Hi, why both players are females ? i think the neutral gender in english in the male gender .. the preceding unsigned comment is by 200.78.53.94 (talk • contribs) 05:40, 13 February 2005

See Gender-specific pronoun -- Dominus 15:20, 18 July 2005 (UTC)

It used to be, but not really any more. —Simetrical (talk) 02:18, 26 December 2005 (UTC)

[edit] Tic-Tac-Toe

I don't see how strategy-stealing applies here. Player 1 can never pretend to be player 2 -- whenever it's player 2's turn to play there are an even number of vacant squares, but when it's player 1's turn to play there are an odd number of vacant squares. —Preceding unsigned comment added by 72.93.194.10 (talk) 22:07, 24 May 2008 (UTC)

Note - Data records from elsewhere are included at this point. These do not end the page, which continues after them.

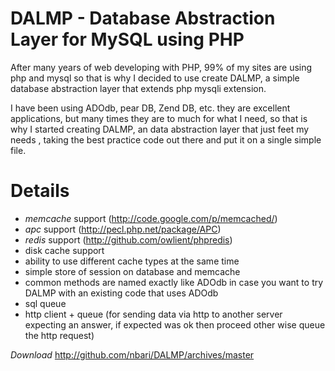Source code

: DALMP - Database Abstraction Layer for MySQL using PHP 
======================================================

After many years of web developing with PHP, 99% of my sites are using php and mysql so that is why I decided to use create DALMP, a simple database abstraction layer that extends php mysqli extension.

I have been using ADOdb, pear DB, Zend DB,  etc. they are excellent applications, but many times they are to much for what I need, so that is why I started creating DALMP, an data abstraction layer that just feet my needs , taking the best practice code out there and put it on a single simple file.

Details
=======

  * *memcache* support (http://code.google.com/p/memcached/)
  * *apc* support (http://pecl.php.net/package/APC)
  * *redis* support (http://github.com/owlient/phpredis)
  * disk cache support 
  * ability to use different cache types at the same time 
  * simple store of session on database and memcache
  * common methods are named exactly like ADOdb in case you want to try DALMP with an existing code that uses ADOdb
  * sql queue
  * http client + queue (for sending data via http to another server expecting an answer, if expected was ok then proceed other wise queue the http request)

*Download*
http://github.com/nbari/DALMP/archives/master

You're right, the argument needs a little elaboration. Suppose there is a winning second-player strategy. The first player can place an X at random and thereafter pretend to be the second player. Having an extra mark on the board cannot hurt him. If the strategy calls for him to play where the extra X is, he can simply play somewhere else at random. This cannot make his position worse than it was, so the winning strategy is still a winning strategy. -- Dominus (talk) 10:03, 25 May 2008 (UTC)

[edit] Go

Shouldn't Go be considered in this? If it is true, then in Go you can steal the strategy as well. It is a symmetrical game and there is no penalty for having an extra move (you can pass, and you can lose maybe one territory for putting down a stone in your own territory; you may even lose a lot of territory if you put a stone in one of 2 eyes when the territory is surrounded completely by the other side... not sure if all this is necessarily a penalty). the preceding unsigned comment is by 128.6.175.45 (talk • contribs) 21:07, 19 October 2005 (UTC)

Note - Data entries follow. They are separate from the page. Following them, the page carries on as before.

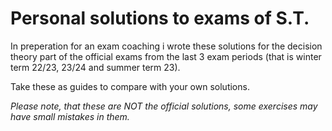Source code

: # Personal solutions to exams of S.T.
In preperation for an exam coaching i wrote these solutions for the decision theory part of the official exams from the last 3 exam periods (that is winter term 22/23, 23/24 and summer term 23).

Take these as guides to compare with your own solutions.

_Please note, that these are NOT the official solutions, some exercises may have small mistakes in them._
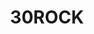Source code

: ---
title: 30ROCK
crosslinks:
- youtubefactsbot
- livven
- anti_gif_bot
- u_imguralbumbot
- autotldr
- gifs
- community
- youtubot
- linguistics
- autourbanbot
- television
- mealtimevideos
- funny
- Earwolf
- oldpeoplefacebook
- TheHourchive
- mashgifs
- GreatNewsTV
- KimmySchmidt
- botwatch
---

I think the problem with that is that if there's a winning second-player strategy and the first player passes, then the second player would also pass, and it could continue like that forever, making the game undecidable. It would be known that whoever made the second move would automatically win, and therefore it would never be advantageous to play first. If there's some draw rule in Go based on consecutive passes, or some limit on consecutive passes, this might not be an issue.

As for whether making an actual move (not passing) is ever a penalty, I am neither a game-theorist nor a Go player (beyond a cursory knowledge of most of the rules), so I'm afraid I don't know. Game theory is a mathematical discipline, of course, so even if no one's thought of any disadvantageous moves yet, they can't be assumed not to exist until their existence is proven impossible. —Simetrical (talk) 02:18, 26 December 2005 (UTC)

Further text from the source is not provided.